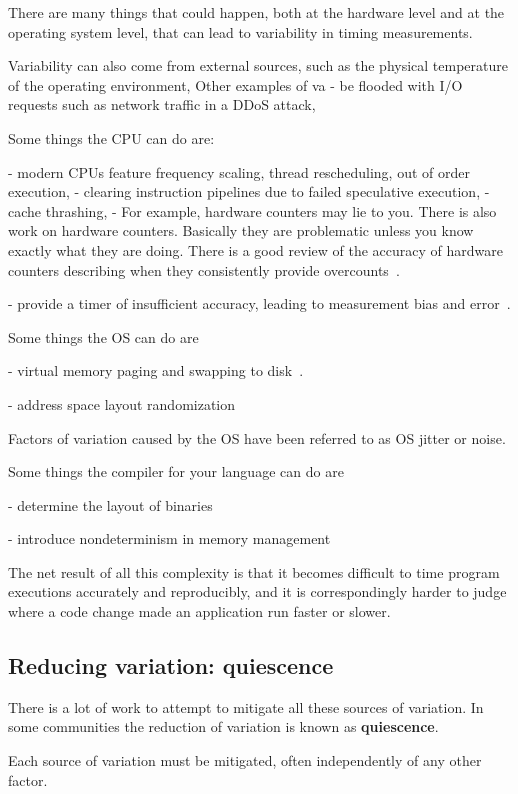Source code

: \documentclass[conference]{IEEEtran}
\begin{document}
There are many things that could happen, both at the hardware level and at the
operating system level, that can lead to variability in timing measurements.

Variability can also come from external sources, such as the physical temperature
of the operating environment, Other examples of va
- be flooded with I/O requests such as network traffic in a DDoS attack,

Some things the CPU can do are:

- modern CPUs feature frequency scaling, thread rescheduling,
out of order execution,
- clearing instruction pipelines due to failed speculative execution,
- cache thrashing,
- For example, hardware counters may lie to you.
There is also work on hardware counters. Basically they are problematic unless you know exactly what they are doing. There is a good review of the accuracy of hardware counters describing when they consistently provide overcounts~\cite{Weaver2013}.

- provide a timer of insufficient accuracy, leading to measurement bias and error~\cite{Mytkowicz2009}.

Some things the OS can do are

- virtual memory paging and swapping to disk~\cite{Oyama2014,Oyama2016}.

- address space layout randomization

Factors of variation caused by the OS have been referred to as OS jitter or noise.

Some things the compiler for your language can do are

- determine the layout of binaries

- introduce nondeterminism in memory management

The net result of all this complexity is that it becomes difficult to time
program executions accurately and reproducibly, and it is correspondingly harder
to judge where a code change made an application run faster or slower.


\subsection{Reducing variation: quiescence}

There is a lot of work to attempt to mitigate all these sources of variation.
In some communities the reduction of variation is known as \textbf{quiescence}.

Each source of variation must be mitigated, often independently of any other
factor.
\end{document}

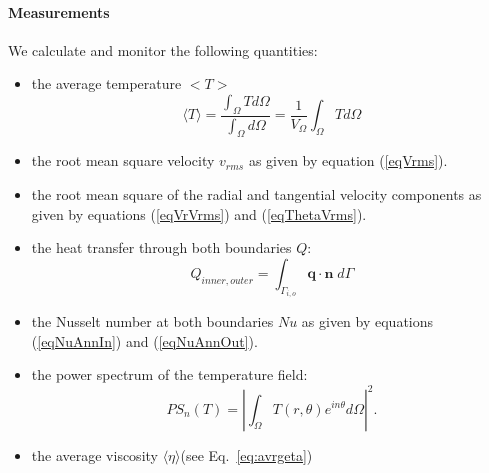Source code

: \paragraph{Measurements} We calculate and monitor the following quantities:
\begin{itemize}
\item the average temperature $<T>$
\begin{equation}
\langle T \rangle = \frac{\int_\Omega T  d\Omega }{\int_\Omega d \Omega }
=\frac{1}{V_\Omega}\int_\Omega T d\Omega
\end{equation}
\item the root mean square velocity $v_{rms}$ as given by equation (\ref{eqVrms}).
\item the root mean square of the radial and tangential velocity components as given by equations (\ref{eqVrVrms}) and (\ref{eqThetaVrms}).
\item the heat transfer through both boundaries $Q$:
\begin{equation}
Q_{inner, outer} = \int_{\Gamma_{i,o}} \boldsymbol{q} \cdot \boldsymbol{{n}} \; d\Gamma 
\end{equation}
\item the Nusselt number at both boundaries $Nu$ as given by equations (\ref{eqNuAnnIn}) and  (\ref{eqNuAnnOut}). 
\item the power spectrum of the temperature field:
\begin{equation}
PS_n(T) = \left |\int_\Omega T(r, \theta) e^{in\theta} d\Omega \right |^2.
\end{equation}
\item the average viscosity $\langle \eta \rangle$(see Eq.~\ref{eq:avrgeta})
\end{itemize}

------------------------------------------------------------

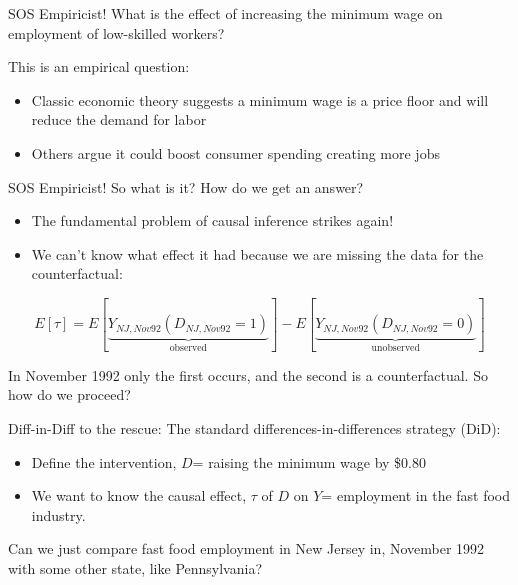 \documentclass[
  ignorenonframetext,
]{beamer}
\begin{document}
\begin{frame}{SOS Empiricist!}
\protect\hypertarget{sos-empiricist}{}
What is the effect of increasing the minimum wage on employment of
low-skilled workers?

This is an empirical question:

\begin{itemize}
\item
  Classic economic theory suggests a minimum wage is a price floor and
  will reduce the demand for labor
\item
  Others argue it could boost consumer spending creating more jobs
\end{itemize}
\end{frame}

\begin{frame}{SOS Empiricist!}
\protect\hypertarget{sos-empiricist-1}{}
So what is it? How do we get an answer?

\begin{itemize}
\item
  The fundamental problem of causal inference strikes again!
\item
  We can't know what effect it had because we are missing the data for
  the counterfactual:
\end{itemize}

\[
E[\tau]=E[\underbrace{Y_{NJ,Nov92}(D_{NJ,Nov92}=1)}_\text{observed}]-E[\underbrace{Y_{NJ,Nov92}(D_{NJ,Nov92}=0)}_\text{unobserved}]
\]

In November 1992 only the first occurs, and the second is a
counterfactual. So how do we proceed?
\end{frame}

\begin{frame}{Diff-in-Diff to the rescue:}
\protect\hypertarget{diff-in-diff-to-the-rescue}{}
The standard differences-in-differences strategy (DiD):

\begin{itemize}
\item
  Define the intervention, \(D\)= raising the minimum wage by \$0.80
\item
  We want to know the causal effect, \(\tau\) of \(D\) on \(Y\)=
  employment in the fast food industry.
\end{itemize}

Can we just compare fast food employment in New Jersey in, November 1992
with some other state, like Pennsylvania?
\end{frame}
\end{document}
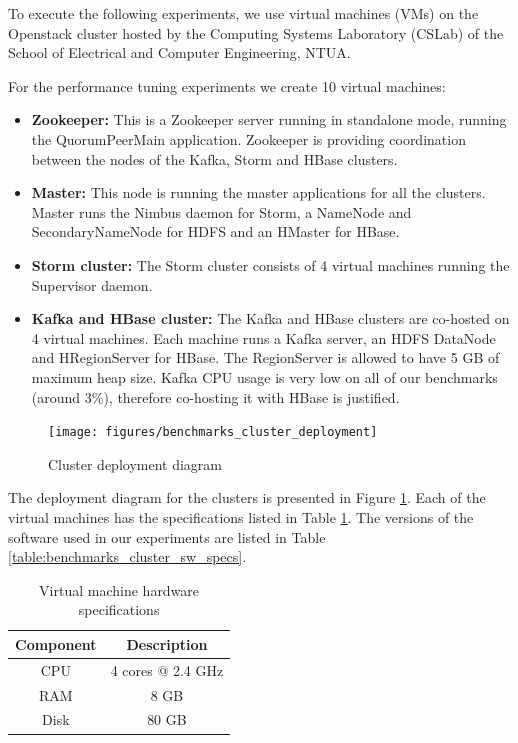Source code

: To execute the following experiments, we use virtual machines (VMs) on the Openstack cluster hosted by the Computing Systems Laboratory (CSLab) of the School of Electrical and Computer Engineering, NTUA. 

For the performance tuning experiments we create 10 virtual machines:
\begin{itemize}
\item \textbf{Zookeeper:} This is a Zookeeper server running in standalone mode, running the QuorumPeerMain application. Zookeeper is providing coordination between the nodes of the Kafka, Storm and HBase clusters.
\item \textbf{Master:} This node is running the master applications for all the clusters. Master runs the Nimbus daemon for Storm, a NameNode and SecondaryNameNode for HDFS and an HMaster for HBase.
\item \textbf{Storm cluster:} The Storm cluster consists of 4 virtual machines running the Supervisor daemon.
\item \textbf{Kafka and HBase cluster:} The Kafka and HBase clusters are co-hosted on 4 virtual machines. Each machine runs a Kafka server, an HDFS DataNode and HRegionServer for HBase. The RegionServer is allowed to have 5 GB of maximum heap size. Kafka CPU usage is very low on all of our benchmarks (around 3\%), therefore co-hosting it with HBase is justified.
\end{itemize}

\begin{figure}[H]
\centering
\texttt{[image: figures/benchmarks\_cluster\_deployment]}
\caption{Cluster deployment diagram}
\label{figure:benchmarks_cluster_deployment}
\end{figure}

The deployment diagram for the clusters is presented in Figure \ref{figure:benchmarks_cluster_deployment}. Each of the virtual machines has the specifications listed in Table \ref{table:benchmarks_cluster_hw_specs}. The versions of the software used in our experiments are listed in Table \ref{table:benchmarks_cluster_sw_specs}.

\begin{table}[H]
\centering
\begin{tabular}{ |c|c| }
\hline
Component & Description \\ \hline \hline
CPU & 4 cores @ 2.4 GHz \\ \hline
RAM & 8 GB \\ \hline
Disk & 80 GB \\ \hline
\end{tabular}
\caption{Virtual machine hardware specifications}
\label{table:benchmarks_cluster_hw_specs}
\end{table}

------------------------------------------------------------

- REQUIRED ACTION -
Quote the data above exactly from the line with "Others argue it" to the line with "the Supervisor daemon.", both ends counted, and nothing else. Pictures don't go in.

- TASK RESPONSE -
  Others argue it could boost consumer spending creating more jobs
\end{itemize}
\end{frame}

\begin{frame}{SOS Empiricist!}
\protect\hypertarget{sos-empiricist-1}{}
So what is it? How do we get an answer?

\begin{itemize}
\item
  The fundamental problem of causal inference strikes again!
\item
  We can't know what effect it had because we are missing the data for
  the counterfactual:
\end{itemize}

\[
E[\tau]=E[\underbrace{Y_{NJ,Nov92}(D_{NJ,Nov92}=1)}_\text{observed}]-E[\underbrace{Y_{NJ,Nov92}(D_{NJ,Nov92}=0)}_\text{unobserved}]
\]

In November 1992 only the first occurs, and the second is a
counterfactual. So how do we proceed?
\end{frame}

\begin{frame}{Diff-in-Diff to the rescue:}
\protect\hypertarget{diff-in-diff-to-the-rescue}{}
The standard differences-in-differences strategy (DiD):

\begin{itemize}
\item
  Define the intervention, \(D\)= raising the minimum wage by \$0.80
\item
  We want to know the causal effect, \(\tau\) of \(D\) on \(Y\)=
  employment in the fast food industry.
\end{itemize}

Can we just compare fast food employment in New Jersey in, November 1992
with some other state, like Pennsylvania?
\end{frame}
\end{document}
Source code

: To execute the following experiments, we use virtual machines (VMs) on the Openstack cluster hosted by the Computing Systems Laboratory (CSLab) of the School of Electrical and Computer Engineering, NTUA. 

For the performance tuning experiments we create 10 virtual machines:
\begin{itemize}
\item \textbf{Zookeeper:} This is a Zookeeper server running in standalone mode, running the QuorumPeerMain application. Zookeeper is providing coordination between the nodes of the Kafka, Storm and HBase clusters.
\item \textbf{Master:} This node is running the master applications for all the clusters. Master runs the Nimbus daemon for Storm, a NameNode and SecondaryNameNode for HDFS and an HMaster for HBase.
\item \textbf{Storm cluster:} The Storm cluster consists of 4 virtual machines running the Supervisor daemon.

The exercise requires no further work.